Stability then starts at 50%, and is increased or decreased by 3% for every 5% Approval Rating is above/below 50%. (IE, a 70% approval rating gives +12 stability, for 62%.). It can then be modified by Housing; there's no bonus for extra housing, but negative housing penalizes stability based on the proportion that is missing (IE, having -2 housing on a 10 pop world gives a much bigger stability penalty than the same -2 housing on a 100 pop world. The exact penalty is 40%*(missing housing/total required housing), so that 10 pop world would have an 8% stability penalty while the 100 pop world would have a .8% penalty.)
From there flat Stability bonuses get applied, which can sometimes be the easiest way to boost stability. Easy examples here are: Harmony tree finisher (+5% Stability on all planets), Psi Corps building from psionic ascension (+5% stability), Deep Space Black Site starbase building (+5% stability), having a psychic governor (+5% stability on all planets in sector), or the Police State or Aristocratic Elite civics (Police State gives a flat 5% stability, Aristocratic Elite gives your capital buildings a Noble job that comes with 5 stability and access to the building I mentioned earlier which gives a second Noble job).
It's a complicated system! In terms of simple summary advice, I'd say the Aristocratic Elite civic is the biggest Stability cure-all (You end up with a flat +10 stability on every planet with an Estate, the extra ruler job from the Estate will drag planetary Approval upward for an increase in base Stability as well, and the other thing Nobles generate is Amenities, which will also help boost the planet's happiness) but requires the largest up-front investment since it eats a Civic slot. Other than that, complete the Harmony tradition tree for +5 Stability and a reduction in Amenity consumption, make sure each planet has positive housing and enough amenities, and if you want to be a more benevolent overlord consider switching your slavery type to Domestic Servitude (which reduces the resource production of your slaves slightly in exchange for making them happier and letting you use them to generate Amenities) and/or improving their living standards (which increases their happiness in exchange for also increasing their consumer goods maintenance). Also consider building a Black Site in orbit over any planet that has a starbase, and be aware that one of the indirect perks of the Psionic ascension path is increased stability even though it doesn't explain that on the Ascension tooltip (psionic rulers increase governing ethics attraction, psionic governors increase stability, and the psi corps building increases stability and sharply curbs crime)

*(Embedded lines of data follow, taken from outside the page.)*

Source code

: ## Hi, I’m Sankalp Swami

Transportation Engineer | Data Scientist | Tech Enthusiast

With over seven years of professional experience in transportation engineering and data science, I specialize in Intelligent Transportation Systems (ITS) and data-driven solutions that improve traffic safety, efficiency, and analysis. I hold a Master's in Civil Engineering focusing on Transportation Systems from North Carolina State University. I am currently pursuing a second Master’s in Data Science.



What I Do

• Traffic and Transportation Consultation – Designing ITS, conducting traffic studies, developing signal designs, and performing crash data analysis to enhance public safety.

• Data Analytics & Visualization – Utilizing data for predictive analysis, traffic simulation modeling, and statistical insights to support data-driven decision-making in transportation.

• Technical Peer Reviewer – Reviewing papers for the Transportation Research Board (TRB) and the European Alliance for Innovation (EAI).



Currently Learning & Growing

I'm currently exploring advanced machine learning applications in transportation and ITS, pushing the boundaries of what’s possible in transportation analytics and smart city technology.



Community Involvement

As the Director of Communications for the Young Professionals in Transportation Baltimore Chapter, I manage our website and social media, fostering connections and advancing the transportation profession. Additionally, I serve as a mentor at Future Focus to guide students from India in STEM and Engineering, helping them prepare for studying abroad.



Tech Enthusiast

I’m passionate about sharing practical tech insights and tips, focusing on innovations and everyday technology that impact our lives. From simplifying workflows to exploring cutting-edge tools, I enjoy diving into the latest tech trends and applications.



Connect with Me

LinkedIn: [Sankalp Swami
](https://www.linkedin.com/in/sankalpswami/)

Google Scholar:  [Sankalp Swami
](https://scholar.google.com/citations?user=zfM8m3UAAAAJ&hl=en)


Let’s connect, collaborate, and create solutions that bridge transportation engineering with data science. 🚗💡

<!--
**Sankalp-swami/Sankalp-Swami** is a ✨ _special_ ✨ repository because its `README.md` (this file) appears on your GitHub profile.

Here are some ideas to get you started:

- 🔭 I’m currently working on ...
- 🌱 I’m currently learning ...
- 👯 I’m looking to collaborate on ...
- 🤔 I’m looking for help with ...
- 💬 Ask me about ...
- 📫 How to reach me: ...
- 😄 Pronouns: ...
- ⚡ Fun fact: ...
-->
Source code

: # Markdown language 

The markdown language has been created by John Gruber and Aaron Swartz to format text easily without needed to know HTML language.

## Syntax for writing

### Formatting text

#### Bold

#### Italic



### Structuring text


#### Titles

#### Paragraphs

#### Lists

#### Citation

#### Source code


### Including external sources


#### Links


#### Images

Did they ever fix that issue where the AI couldn't forgot how to play the game partway through? It was annoying suddenly steamrolling everyone forever.
Did they ever fix that issue where the AI couldn't forgot how to play the game partway through? It was annoying suddenly steamrolling everyone forever.
It's still a pretty janky build. I expected better from Paradox but it seems clear they diverted people to CK3 and we're getting the B-team... Who seem to have a lot of good ideas but no urgency about balance / bugfixes.
You can disable the endgame crises at the start of a new game if you want to just play the game and slowly conquer everybody without worrying about that bullshit popping up.
Red technologies increase the liklihood of other crisis. There's another crisis that will result from galactic jump drive usage, and a third that happens if you have advance synths or high synth populations in the galaxy.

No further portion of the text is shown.